Reimbursement for Qualifying Circumstances for Anesthesia (99100-99140) is included in the basic allowance for other anesthesia procedures (00100-01999), when performed on the same day by the same provider.

Local anesthesia

Local anesthesia is considered to be an integral part of the surgical procedure and no additional reimbursement is provided.

Multiple Surgical Procedures

 When multiple surgical procedures are performed, the base value of anesthesia is the base value for the procedure with the highest relative unit value. No reimbursement is provided for the base unit values of additional procedures. Time units cover the additional time required for these procedures.

Pre-anesthesia Evaluation

A pre-anesthesia evaluation by the anesthesiologist when surgery is canceled may be covered at the level of care rendered (e.g., brief or limited visit) as a hospital or office visit.

A pre-anesthesia evaluation by the anesthesiologist when the procedure is delayed is not eligible for coverage as a separate procedure. It is an integral part of the subsequent anesthesia services. Anesthesia Administered by the Operating Surgeon Reimbursement for general anesthesia or intravenous analgesia administered by the operating surgeon, assistant surgeon, or obstetrician is included in the basic allowance for the surgical procedure performed.
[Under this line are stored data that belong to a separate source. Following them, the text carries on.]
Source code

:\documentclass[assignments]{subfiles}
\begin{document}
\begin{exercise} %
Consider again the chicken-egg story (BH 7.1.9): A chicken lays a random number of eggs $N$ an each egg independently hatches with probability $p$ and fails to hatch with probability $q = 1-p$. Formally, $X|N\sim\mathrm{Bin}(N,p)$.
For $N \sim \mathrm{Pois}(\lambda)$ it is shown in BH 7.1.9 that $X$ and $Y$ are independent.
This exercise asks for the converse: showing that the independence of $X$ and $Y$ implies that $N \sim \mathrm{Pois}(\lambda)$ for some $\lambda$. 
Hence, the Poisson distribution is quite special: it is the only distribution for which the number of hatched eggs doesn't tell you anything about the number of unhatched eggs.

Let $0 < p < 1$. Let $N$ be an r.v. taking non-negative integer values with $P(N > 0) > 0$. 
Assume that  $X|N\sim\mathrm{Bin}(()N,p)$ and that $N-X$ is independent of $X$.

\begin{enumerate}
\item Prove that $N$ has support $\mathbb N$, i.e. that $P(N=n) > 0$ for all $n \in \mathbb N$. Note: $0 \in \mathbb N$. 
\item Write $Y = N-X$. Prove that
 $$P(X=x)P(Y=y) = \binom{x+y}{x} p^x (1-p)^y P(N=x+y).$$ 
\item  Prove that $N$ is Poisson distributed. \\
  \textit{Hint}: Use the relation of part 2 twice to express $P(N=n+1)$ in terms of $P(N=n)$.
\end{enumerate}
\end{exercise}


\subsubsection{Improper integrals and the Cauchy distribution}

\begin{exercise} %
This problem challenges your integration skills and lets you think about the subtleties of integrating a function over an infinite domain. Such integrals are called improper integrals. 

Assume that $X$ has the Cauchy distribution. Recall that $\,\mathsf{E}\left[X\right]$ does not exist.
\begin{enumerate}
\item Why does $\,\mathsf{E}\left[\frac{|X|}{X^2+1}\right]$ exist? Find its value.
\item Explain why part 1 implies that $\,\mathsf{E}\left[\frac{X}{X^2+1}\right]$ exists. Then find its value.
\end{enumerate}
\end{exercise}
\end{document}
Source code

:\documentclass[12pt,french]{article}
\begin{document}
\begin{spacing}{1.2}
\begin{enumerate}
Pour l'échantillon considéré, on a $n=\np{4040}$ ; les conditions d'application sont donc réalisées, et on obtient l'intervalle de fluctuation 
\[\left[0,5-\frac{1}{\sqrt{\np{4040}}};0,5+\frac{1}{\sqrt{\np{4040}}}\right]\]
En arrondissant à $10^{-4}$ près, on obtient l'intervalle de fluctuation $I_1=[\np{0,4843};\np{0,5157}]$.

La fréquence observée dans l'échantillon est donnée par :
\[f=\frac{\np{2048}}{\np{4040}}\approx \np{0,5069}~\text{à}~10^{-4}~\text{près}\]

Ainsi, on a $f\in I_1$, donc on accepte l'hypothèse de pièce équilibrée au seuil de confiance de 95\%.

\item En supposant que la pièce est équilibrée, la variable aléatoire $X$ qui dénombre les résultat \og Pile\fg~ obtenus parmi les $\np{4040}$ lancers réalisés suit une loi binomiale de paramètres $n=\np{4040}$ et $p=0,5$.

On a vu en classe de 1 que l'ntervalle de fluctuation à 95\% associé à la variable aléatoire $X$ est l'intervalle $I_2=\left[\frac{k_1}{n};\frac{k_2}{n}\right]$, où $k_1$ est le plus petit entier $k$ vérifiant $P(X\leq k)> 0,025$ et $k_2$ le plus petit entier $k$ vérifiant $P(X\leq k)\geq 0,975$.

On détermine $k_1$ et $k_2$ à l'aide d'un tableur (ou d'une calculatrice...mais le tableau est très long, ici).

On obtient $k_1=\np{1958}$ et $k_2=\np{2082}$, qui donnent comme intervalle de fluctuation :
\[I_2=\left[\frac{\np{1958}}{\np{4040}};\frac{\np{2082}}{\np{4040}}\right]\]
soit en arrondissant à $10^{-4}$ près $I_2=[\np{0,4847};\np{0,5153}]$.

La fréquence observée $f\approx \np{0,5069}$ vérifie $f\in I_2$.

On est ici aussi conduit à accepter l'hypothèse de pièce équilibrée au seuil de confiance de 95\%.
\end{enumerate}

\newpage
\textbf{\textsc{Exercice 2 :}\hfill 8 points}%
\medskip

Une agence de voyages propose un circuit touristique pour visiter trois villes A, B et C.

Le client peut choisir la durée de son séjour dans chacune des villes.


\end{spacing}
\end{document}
Transesophageal Echocardiography

In accordance with the correct coding initiative, effective October 23, 2008, Transesophageal Echocardiography (TEE) Placement and Interpretation is no longer considered for separate reimbursement in addition to payment for the primary anesthesia procedure. However, when this service is performed for diagnostic purposes and documentation is provided to include a formal report, this service may be considered for separate reimbursement in accordance with CMS guidelines.

Ventilation Management

Ventilation Assist and Management is a covered service. This service is not necessarily confined to the critical care area. It can be rendered in a hospital setting, or in rare cases rendered in extended care facilities or the home setting. Reimbursement for initial ventilation and management is limited to one within a 30-day period. Effective January, 2007, Ventilation Assist and Management is incidental to the anesthesia service when it is performed on the same day as the anesthesia.

Epidurals

Epidural analgesia involves the administration of a narcotic drug through an epidural catheter. When performed as the primary type of anesthesia, the time required is included in the total anesthesia minutes reported.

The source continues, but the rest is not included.